Loss is always NaN - Githubissues

dberma15 commented 6 years ago

Hi,

I'm trying to train my dataset for the Data Science Bowl 2018 competition and I'm having trouble. The loss is always NaN no matter what I try. I know that my data set is structured properly, as it looks like this:

{'image': {'checksum': '2ce2a6891c485df5f5e1175b48cb305f', 'pathname': 'stage1_train/7f38885521586fc6011bef1314a9fb2aa1e4935bd581b2991e1d963395eab770/images/7f38885521586fc6011bef1314a9fb2aa1e4935bd581b2991e1d963395eab770.png', 'shape': {'r': 1024, 'c': 1024, 'channels': 3}}, 'objects': [{'bounding_box': {'minimum': {'r': 12, 'c': 14}, 'maximum': {'r': 14, 'c': 17}}, 'category': 'cell'}, {'bounding_box': {'minimum': {'r': 169, 'c': 109}, 'maximum': {'r': 170, 'c': 110}},  'category': 'cell'},....

So the problem isn't the data. Once I load it and try to run it, the model compiles, but the loss is consistently NaN and I can't figure out why. Can someone help?


import keras

import keras_rcnn.datasets.shape
import keras_rcnn.models
import keras_rcnn.preprocessing
import pickle
import numpy as np

def main():
    trainingdata = pickle.load(open('xtrdata.pkl','rb'))

    msk=np.random.random(len(trainingdata))<.9
    training_dictionary=[ trn for trn, m in zip(trainingdata,msk) if m]
    test_dictionary=[ trn for trn, m in zip(trainingdata,msk) if not m]
    # training_dictionary, test_dictionary = keras_rcnn.datasets.shape.load_data()
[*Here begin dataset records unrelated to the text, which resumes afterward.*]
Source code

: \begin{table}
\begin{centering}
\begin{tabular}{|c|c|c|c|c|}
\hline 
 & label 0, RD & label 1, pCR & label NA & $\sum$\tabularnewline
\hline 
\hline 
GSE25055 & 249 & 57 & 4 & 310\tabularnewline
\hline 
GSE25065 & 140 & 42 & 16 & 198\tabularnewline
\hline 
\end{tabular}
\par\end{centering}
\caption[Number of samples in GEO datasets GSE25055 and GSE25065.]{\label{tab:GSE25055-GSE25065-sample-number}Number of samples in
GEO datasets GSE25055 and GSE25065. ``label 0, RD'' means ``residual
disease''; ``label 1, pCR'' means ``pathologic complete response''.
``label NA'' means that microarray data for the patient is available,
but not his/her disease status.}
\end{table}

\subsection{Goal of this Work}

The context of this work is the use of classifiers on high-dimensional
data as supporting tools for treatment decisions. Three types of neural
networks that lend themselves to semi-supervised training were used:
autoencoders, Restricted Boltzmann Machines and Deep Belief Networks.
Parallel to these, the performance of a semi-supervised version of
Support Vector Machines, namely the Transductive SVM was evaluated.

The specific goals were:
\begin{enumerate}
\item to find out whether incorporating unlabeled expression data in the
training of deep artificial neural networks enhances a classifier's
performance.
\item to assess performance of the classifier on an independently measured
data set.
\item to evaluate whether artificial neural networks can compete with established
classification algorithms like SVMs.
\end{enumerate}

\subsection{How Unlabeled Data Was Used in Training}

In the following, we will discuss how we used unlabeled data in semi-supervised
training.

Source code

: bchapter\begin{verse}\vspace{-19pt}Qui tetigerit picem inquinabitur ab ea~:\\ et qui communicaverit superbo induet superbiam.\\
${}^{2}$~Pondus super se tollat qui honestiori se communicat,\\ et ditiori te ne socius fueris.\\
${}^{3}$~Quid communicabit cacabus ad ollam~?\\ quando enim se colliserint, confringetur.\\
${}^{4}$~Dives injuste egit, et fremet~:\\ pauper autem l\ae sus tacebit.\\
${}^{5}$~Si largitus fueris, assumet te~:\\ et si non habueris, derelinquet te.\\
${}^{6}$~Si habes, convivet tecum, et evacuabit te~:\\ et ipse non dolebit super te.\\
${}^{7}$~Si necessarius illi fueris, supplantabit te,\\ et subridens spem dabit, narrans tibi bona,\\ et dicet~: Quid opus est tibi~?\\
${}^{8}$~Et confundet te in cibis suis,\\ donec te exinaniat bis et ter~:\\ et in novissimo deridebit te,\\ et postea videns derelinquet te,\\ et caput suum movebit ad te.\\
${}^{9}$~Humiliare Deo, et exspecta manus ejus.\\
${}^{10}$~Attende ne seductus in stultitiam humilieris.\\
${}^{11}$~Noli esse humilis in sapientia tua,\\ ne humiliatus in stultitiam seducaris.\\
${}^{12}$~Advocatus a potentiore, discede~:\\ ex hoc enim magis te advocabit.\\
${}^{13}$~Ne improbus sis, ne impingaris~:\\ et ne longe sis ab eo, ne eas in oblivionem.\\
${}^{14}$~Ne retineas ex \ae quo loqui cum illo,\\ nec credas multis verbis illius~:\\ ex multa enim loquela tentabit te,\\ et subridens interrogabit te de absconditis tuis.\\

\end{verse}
    categories = {"cell":1}

    generator = keras_rcnn.preprocessing.ObjectDetectionGenerator()

    generator = generator.flow_from_dictionary(
        dictionary=training_dictionary,
        categories=categories,
        target_size=(256, 256)
    )

    validation_data = keras_rcnn.preprocessing.ObjectDetectionGenerator()

    validation_data = validation_data.flow_from_dictionary(
        dictionary=test_dictionary,
        categories=categories,
        target_size=(256, 256)
    )

    keras.backend.set_learning_phase(1)

    model = keras_rcnn.models.RCNN(
        categories=["cell"],
        dense_units=512,
        input_shape=(256, 256, 3)
    )

    optimizer = keras.optimizers.Adam()
    model.compile(optimizer)
    model.save("test_rcnn.h5")
    model.fit_generator(
        epochs=100, steps_per_epoch=4,
        generator=generator,
        validation_data=validation_data)

if __name__ == '__main__':
    main()

Paulito-7 commented 6 years ago

Hi, I have the same issue here but can't figure it out. I could set a first training that worked but I tried a new one today and have this problem. I am wondering if could come from masks' size or overlapped masks (as these elements are the only ones I changed compared to my previous working training). Are you in that case aswell?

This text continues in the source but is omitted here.